The AVG LinkScanner scans search results on Google, Yahoo!, and Microsoft's Live Search. And unlike similar technology from ScanSafe, it doesn't mask the user's IP address.
"In order to detect the really tricky - and by association, the most important - malicious content, we need to look just like a browser driven by a human being," Thompson told us. According to Thompson, nearly all web exploit toolkits track IP addresses, and they won't serve the same exploit twice to the same address.
Thus, when a scan turns up in a web site's log file, it looks an awful lot like a legitimate user visit. Thompson points out that AVG only scans the first page of results on sites like Google - unless the user clicks on subsequent pages. But clearly, with 20 million web surfers on board, even this is enough to wreak havoc with sites that so often pop to the top of the leading search engines.

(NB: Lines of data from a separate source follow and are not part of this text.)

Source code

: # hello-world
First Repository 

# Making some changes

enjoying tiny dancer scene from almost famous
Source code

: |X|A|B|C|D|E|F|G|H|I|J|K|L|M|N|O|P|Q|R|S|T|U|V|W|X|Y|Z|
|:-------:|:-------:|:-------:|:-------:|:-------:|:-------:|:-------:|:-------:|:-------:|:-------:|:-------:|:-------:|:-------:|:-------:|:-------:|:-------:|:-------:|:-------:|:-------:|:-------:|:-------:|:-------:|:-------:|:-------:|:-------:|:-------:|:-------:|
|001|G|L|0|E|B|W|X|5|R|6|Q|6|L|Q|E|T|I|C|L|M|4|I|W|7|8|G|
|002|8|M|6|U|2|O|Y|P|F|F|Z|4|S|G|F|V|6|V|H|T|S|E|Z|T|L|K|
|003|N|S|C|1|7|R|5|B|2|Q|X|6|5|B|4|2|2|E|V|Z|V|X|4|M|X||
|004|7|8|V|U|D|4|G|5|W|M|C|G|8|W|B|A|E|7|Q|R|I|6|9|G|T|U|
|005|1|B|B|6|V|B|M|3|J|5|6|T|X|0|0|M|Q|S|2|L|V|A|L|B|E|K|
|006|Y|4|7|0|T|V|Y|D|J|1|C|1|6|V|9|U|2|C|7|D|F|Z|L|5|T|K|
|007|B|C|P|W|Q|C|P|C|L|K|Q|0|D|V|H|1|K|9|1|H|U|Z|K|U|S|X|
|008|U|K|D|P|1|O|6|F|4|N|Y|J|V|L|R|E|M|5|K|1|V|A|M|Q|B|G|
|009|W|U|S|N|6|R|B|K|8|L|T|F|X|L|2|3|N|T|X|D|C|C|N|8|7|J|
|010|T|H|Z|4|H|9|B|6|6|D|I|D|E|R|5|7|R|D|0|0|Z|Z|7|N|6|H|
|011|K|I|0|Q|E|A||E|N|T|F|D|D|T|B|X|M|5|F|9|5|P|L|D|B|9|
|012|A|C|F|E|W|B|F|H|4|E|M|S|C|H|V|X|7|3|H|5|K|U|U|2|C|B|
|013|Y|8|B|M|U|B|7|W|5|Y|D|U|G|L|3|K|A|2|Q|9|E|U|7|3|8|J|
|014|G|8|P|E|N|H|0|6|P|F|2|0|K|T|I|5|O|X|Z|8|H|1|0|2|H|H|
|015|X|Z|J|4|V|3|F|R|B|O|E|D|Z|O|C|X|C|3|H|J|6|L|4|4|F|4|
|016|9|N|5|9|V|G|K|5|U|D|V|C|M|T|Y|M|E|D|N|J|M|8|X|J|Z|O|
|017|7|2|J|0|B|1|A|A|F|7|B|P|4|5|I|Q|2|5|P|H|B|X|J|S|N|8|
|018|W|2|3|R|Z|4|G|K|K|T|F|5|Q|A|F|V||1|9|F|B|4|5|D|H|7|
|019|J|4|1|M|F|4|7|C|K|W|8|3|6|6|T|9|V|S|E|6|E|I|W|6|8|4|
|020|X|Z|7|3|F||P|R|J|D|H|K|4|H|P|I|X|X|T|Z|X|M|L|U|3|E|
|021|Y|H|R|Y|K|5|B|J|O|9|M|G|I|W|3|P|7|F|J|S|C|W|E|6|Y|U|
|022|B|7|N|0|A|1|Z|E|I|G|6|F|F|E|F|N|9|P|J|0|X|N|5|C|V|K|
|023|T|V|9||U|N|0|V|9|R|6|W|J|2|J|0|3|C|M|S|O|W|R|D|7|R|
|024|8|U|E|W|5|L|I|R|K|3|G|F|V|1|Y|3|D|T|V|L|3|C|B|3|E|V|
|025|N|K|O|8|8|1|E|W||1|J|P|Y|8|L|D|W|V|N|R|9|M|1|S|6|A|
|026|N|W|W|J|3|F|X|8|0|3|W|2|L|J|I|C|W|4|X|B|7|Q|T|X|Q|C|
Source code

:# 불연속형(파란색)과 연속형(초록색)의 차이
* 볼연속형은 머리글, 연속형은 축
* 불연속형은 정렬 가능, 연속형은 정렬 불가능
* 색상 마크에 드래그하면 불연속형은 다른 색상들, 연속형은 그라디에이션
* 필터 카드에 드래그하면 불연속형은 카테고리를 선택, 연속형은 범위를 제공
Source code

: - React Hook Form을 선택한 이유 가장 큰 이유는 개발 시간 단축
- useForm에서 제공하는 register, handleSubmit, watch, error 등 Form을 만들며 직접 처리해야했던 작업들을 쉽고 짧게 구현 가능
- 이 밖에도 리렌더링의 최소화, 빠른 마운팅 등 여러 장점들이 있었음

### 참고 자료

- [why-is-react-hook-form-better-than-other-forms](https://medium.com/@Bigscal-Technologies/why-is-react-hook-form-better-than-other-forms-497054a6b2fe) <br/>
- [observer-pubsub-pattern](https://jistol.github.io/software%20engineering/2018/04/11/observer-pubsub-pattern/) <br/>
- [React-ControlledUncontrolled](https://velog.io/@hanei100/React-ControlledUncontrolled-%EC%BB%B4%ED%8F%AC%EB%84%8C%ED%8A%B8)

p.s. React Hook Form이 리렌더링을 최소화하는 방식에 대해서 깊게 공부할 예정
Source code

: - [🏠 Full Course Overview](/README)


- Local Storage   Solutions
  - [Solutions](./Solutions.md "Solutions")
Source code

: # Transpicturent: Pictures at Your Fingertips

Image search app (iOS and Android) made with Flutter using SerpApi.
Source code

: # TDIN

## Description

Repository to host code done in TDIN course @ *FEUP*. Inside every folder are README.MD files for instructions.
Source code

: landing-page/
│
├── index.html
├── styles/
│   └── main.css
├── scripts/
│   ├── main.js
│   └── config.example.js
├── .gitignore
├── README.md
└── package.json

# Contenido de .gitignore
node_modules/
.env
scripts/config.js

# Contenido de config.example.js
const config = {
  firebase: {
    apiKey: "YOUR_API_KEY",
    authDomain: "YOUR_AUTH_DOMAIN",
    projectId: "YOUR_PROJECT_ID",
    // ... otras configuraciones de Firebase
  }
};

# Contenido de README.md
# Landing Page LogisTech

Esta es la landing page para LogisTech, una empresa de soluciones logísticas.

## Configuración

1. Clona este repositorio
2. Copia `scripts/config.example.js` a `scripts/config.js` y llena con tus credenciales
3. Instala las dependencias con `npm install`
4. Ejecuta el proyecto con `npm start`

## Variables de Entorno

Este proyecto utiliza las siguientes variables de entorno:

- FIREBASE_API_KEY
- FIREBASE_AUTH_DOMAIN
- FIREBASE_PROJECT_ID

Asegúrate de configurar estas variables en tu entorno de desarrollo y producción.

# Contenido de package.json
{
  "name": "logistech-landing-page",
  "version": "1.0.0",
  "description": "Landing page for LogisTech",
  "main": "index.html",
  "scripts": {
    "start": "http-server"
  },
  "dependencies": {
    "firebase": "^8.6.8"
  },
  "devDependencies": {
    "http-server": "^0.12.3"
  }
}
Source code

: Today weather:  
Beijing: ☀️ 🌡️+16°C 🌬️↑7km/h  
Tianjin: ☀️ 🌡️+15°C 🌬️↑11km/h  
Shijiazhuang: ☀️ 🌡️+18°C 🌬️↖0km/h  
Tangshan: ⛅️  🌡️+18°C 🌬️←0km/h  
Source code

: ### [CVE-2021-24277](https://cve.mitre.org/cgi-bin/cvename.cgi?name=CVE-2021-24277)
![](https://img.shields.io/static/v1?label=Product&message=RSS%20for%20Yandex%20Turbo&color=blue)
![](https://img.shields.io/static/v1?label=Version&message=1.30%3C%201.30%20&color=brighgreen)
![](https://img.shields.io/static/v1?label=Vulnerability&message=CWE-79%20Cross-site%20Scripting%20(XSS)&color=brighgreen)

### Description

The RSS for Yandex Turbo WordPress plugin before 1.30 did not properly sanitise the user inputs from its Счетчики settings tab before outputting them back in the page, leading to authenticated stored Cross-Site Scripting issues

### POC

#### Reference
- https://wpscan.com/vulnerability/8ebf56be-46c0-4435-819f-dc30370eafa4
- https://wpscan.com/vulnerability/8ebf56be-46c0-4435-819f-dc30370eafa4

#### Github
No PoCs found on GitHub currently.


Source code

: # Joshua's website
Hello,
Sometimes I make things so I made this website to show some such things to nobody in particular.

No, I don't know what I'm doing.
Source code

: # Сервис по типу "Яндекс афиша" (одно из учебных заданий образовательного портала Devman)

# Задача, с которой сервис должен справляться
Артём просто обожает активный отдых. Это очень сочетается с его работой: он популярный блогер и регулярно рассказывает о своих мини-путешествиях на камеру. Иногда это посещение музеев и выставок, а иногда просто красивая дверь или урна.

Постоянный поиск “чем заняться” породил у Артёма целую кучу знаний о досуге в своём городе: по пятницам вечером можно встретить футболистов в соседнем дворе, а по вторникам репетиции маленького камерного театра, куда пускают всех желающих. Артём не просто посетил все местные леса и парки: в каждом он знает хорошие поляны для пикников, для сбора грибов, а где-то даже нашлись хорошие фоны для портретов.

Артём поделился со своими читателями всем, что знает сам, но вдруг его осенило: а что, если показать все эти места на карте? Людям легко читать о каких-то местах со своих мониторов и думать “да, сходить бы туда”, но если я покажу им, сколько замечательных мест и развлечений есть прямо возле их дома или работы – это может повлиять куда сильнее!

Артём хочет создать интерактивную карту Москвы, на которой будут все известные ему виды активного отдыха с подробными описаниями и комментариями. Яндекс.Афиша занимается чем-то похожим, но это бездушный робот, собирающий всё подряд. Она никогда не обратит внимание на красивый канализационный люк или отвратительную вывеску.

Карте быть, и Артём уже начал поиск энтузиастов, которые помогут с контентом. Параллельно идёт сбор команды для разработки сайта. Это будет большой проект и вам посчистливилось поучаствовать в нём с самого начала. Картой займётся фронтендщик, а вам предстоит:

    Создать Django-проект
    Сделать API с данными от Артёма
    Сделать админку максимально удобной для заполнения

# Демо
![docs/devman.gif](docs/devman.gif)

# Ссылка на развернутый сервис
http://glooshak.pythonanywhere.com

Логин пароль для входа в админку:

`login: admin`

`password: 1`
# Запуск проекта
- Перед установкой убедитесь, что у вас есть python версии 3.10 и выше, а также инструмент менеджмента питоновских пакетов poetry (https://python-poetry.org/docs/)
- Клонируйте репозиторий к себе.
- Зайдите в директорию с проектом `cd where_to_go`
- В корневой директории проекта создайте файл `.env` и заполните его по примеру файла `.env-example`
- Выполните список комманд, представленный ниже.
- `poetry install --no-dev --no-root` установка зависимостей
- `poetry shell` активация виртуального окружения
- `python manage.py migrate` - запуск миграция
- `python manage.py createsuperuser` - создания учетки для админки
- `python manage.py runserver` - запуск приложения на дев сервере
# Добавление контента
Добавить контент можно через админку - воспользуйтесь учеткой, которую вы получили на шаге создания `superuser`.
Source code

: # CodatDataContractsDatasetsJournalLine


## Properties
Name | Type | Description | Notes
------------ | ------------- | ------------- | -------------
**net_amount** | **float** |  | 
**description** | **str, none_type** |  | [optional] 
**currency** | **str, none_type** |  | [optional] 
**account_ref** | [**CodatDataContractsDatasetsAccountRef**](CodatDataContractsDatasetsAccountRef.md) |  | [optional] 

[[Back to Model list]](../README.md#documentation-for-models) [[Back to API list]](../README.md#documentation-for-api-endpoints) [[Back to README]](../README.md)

In the discussion forums at Webmaster World, site gurus have pinpointed a specific user agent that betrays the anti-malware tool: "Mozilla/4.0 (compatible; MSIE 6.0; Windows NT 5.1;1813)." Hoping to fix their traffic numbers, they're filtering this agent from their log files. And at least one webmaster is serving up a dummy file each time the agent turns up. That way, he burns less bandwidth.
"I prefer to feed the same dummy file to most robotic tools," says the web master of TheSilhouettes.org. "There are thousands of them crawling around out there and they have voracious appetites. Only a handful are of any benefit to me, the rest are a nuisance and many are actually malicious."
Of course, this is the last thing Roger Thompson wants. He acknowledged that an AVG scan can be identified with that user agent. But he indicated this may change.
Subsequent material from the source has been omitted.